#### Exercise inputs:
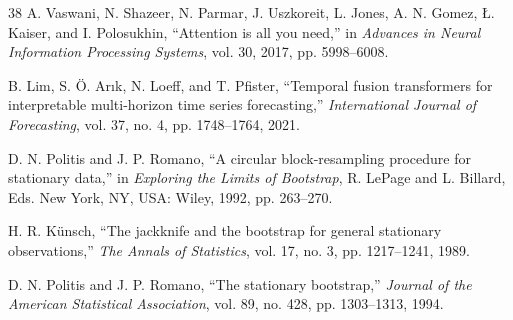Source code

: \documentclass[conference]{IEEEtran}
\begin{document}
\begin{thebibliography}{38}
 A. Vaswani, N. Shazeer, N. Parmar, J. Uszkoreit, L. Jones,
A. N. Gomez, {\L}. Kaiser, and I. Polosukhin, ``Attention is all you need,'' in
\emph{Advances in Neural Information Processing Systems}, vol. 30, 2017,
pp. 5998--6008.

 B. Lim, S. \"O. Ar{\i}k, N. Loeff, and T. Pfister, ``Temporal
fusion transformers for interpretable multi-horizon time series forecasting,''
\emph{International Journal of Forecasting}, vol. 37, no. 4, pp. 1748--1764,
2021.

 D. N. Politis and J. P. Romano, ``A circular
block-resampling procedure for stationary data,'' in \emph{Exploring the Limits
of Bootstrap}, R. LePage and L. Billard, Eds. New York, NY, USA: Wiley, 1992,
pp. 263--270.

 H. R. K\"unsch, ``The jackknife and the bootstrap for
general stationary observations,'' \emph{The Annals of Statistics}, vol. 17,
no. 3, pp. 1217--1241, 1989.

 D. N. Politis and J. P. Romano, ``The stationary
bootstrap,'' \emph{Journal of the American Statistical Association}, vol. 89,
no. 428, pp. 1303--1313, 1994.
\end{thebibliography}
\end{document}

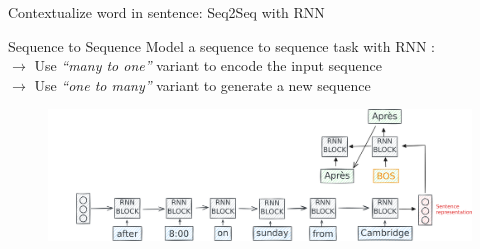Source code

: \documentclass[10pt,aspectratio=169]{beamer}
\begin{document}
  \begin{frame}[noframenumbering]{Contextualize word in sentence: Seq2Seq with RNN}

    \begin{block}{Sequence to Sequence}
      \vspace{.1cm}
      {\footnotesize
        Model a sequence to sequence task with RNN :\\ 
        $\rightarrow $ Use \textit{``many to one''} variant to encode the input sequence\\
        $\rightarrow $ Use \textit{``one to many''} variant to generate a new sequence\\
      } 
    \end{block}

    \begin{figure}
      \centering
      \includegraphics[width=1.\textwidth]{img/RNN-example-seq2seq-5.pdf}
    \end{figure}


  \end{frame}
\end{document}
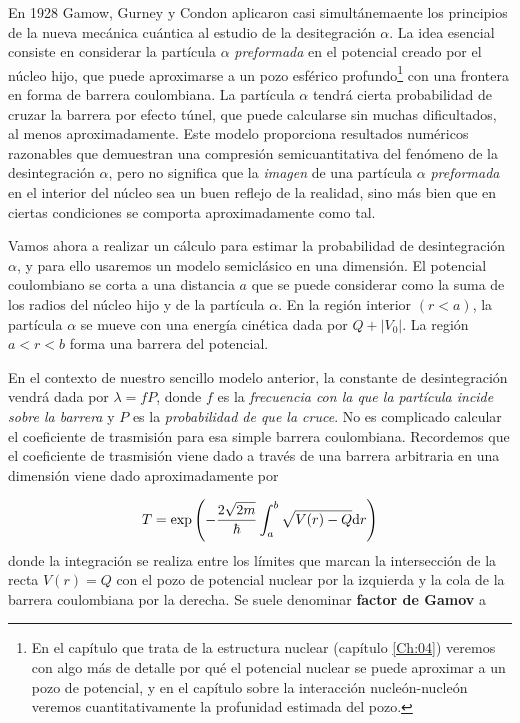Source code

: En 1928 Gamow, Gurney y Condon aplicaron casi simultánemaente los principios de la nueva mecánica cuántica al estudio de la desitegración $\alpha$. La idea esencial consiste en considerar la partícula $\alpha$ \textit{preformada} en el potencial creado por el núcleo hijo, que puede aproximarse a un pozo esférico profundo\footnote{En el capítulo que trata de la estructura nuclear (capítulo \ref{Ch:04}) veremos con algo más de detalle por qué el potencial nuclear se puede aproximar a un pozo de potencial, y en el capítulo sobre la interacción nucleón-nucleón veremos cuantitativamente la profunidad estimada del pozo.} con una frontera en forma de barrera coulombiana. La partícula $\alpha$ tendrá cierta probabilidad de cruzar la barrera por efecto túnel, que puede calcularse sin muchas dificultados, al menos aproximadamente. Este modelo proporciona resultados numéricos razonables que demuestran una compresión semicuantitativa del fenómeno de la desintegración $\alpha$, pero no significa que la \textit{imagen} de una partícula $\alpha$ \textit{preformada} en el interior del núcleo sea un buen reflejo de la realidad, sino más bien que en ciertas condiciones se comporta aproximadamente como tal.

Vamos ahora a realizar un cálculo para estimar la probabilidad de desintegración $\alpha$, y para ello usaremos un modelo semiclásico en una dimensión. El potencial coulombiano se corta a una distancia $a$ que se puede considerar como la suma de los radios del núcleo hijo y de la partícula $\alpha$. En la región interior $(r<a)$, la partícula $\alpha$ se mueve con una energía cinética dada por $Q+|V_0|$. La región $a<r<b$ forma una barrera del potencial. 

En el contexto de nuestro sencillo modelo anterior, la constante de desintegración vendrá dada por $\lambda = fP$, donde $f$ es la \textit{frecuencia con la que la partícula incide sobre la barrera} y $P$ es la \textit{probabilidad de que la cruce}. No es complicado calcular el coeficiente de trasmisión para esa simple barrera coulombiana. Recordemos que el coeficiente de trasmisión viene dado a través de una barrera arbitraria en una dimensión viene dado aproximadamente por

\begin{equation}
    T = \exp \left( -\frac{2\sqrt{2m}}{\hbar } \int_a^b \sqrt{V(r)-Q}\mathrm{d} r \right)
\end{equation}
donde la integración se realiza entre los límites que marcan la intersección de la recta $V(r) = Q$ con el pozo de potencial nuclear por la izquierda y la cola de la barrera coulombiana por la derecha. Se suele denominar \textbf{factor de Gamov} a 


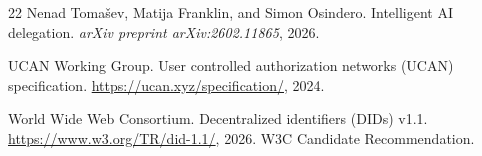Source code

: \documentclass[11pt,a4paper]{article}
\begin{document}
\begin{thebibliography}{22}
Nenad Toma{\v{s}}ev, Matija Franklin, and Simon Osindero.
\newblock Intelligent {AI} delegation.
\newblock \emph{arXiv preprint arXiv:2602.11865}, 2026.

{UCAN Working Group}.
\newblock User controlled authorization networks ({UCAN}) specification.
\newblock \url{https://ucan.xyz/specification/}, 2024.

{World Wide Web Consortium}.
\newblock Decentralized identifiers ({DIDs}) v1.1.
\newblock \url{https://www.w3.org/TR/did-1.1/}, 2026.
\newblock W3C Candidate Recommendation.

\end{thebibliography}
\end{document}
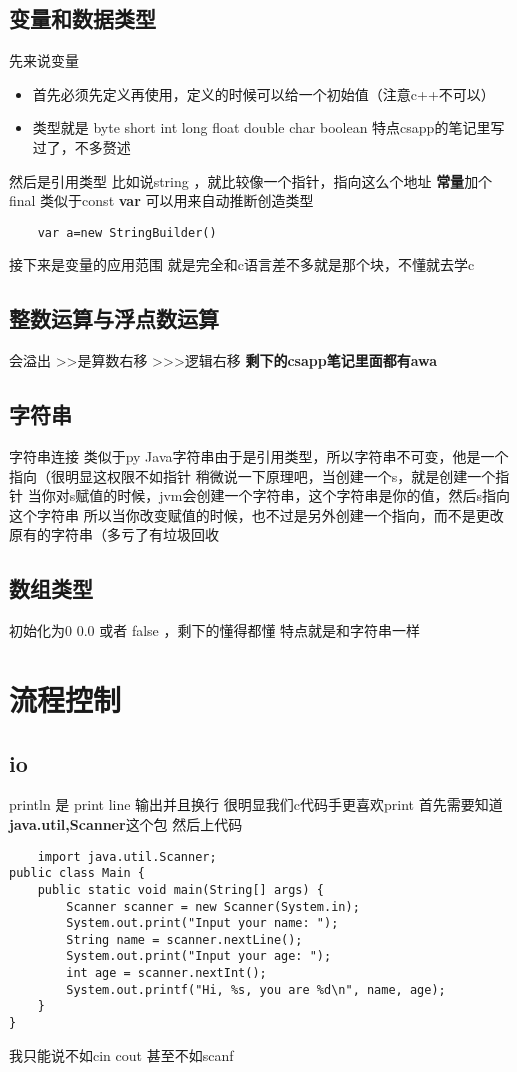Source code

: \documentclass[a4paper,12pt]{ctexbook}
\begin{document}
\subsection{变量和数据类型}
先来说变量
\begin{itemize}
    \item 首先必须先定义再使用，定义的时候可以给一个初始值（注意c++不可以）
    \item 类型就是 byte short int long float double char boolean 特点csapp的笔记里写过了，不多赘述
\end{itemize}
然后是引用类型 比如说string ，就比较像一个指针，指向这么个地址
\textbf{常量}加个final 类似于const
\textbf{var} 可以用来自动推断创造类型
\begin{lstlisting}
    var a=new StringBuilder() 
\end{lstlisting}
接下来是变量的应用范围
就是完全和c语言差不多就是那个{}块，不懂就去学c
\subsection{整数运算与浮点数运算}
会溢出 >>是算数右移 >>>逻辑右移 \textbf{剩下的csapp笔记里面都有awa}
\subsection{字符串}
字符串连接 类似于py
Java字符串由于是引用类型，所以字符串不可变，他是一个指向（很明显这权限不如指针
稍微说一下原理吧，当创建一个s，就是创建一个指针
当你对s赋值的时候，jvm会创建一个字符串，这个字符串是你的值，然后s指向这个字符串
所以当你改变赋值的时候，也不过是另外创建一个指向，而不是更改原有的字符串（多亏了有垃圾回收
\subsection{数组类型}
初始化为0 0.0 或者 false ，剩下的懂得都懂
特点就是和字符串一样
\section{流程控制}
\subsection{io}
println 是 print line 输出并且换行
很明显我们c代码手更喜欢print 
首先需要知道\textbf{java.util,Scanner}这个包
然后上代码
\begin{lstlisting}
    import java.util.Scanner;
public class Main {
    public static void main(String[] args) {
        Scanner scanner = new Scanner(System.in); 
        System.out.print("Input your name: "); 
        String name = scanner.nextLine(); 
        System.out.print("Input your age: "); 
        int age = scanner.nextInt(); 
        System.out.printf("Hi, %s, you are %d\n", name, age); 
    }
}
\end{lstlisting}
我只能说不如cin cout 甚至不如scanf
\end{document}
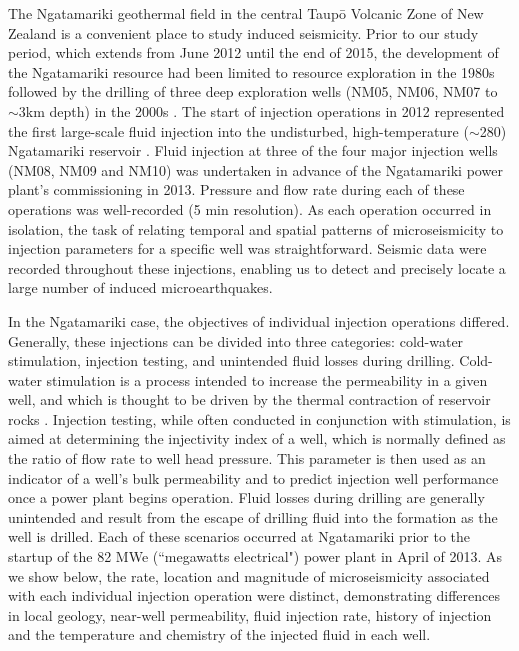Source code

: The Ngatamariki geothermal field in the central Taup\={o} Volcanic Zone of New Zealand is a convenient place to study induced seismicity. Prior to our study period, which extends from June 2012 until the end of 2015, the development of the Ngatamariki resource had been limited to resource exploration in the 1980s followed by the drilling of three deep exploration wells (NM05, NM06, NM07 to $\sim$3km depth) in the 2000s \citep{Chambefort_2016}. The start of injection operations in 2012 represented the first large-scale fluid injection into the undisturbed, high-temperature ($\sim$280\textdegree) Ngatamariki reservoir \citep{Bignall_2009}. Fluid injection at three of the four major injection wells (NM08, NM09 and NM10) was undertaken in advance of the Ngatamariki power plant's commissioning in 2013. Pressure and flow rate during each of these operations was well-recorded (5 min resolution). As each operation occurred in isolation, the task of relating temporal and spatial patterns of microseismicity to injection parameters for a specific well was straightforward. Seismic data were recorded throughout these injections, enabling us to detect and precisely locate a large number of induced microearthquakes.

In the Ngatamariki case, the objectives of individual injection operations differed. Generally, these injections can be divided into three categories: cold-water stimulation, injection testing, and unintended fluid losses during drilling. Cold-water stimulation is a process intended to increase the permeability in a given well, and which is thought to be driven by the thermal contraction of reservoir rocks \citep{grant2013thermal}. Injection testing, while often conducted in conjunction with stimulation, is aimed at determining the injectivity index of a well, which is normally defined as the ratio of flow rate to well head pressure. This parameter is then used as an indicator of a well's bulk permeability and to predict injection well performance once a power plant begins operation. Fluid losses during drilling are generally unintended and result from the escape of drilling fluid into the formation as the well is drilled. Each of these scenarios occurred at Ngatamariki prior to the startup of the 82 MWe (``megawatts electrical") power plant in April of 2013. As we show below, the rate, location and magnitude of microseismicity associated with each individual injection operation were distinct, demonstrating differences in local geology, near-well permeability, fluid injection rate, history of injection and the temperature and chemistry of the injected fluid in each well.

#### Task prompt:
What lines in the entries above hold "public"? Copy every one.

#### Finished exercise:
public class Main {
    public static void main(String[] args) {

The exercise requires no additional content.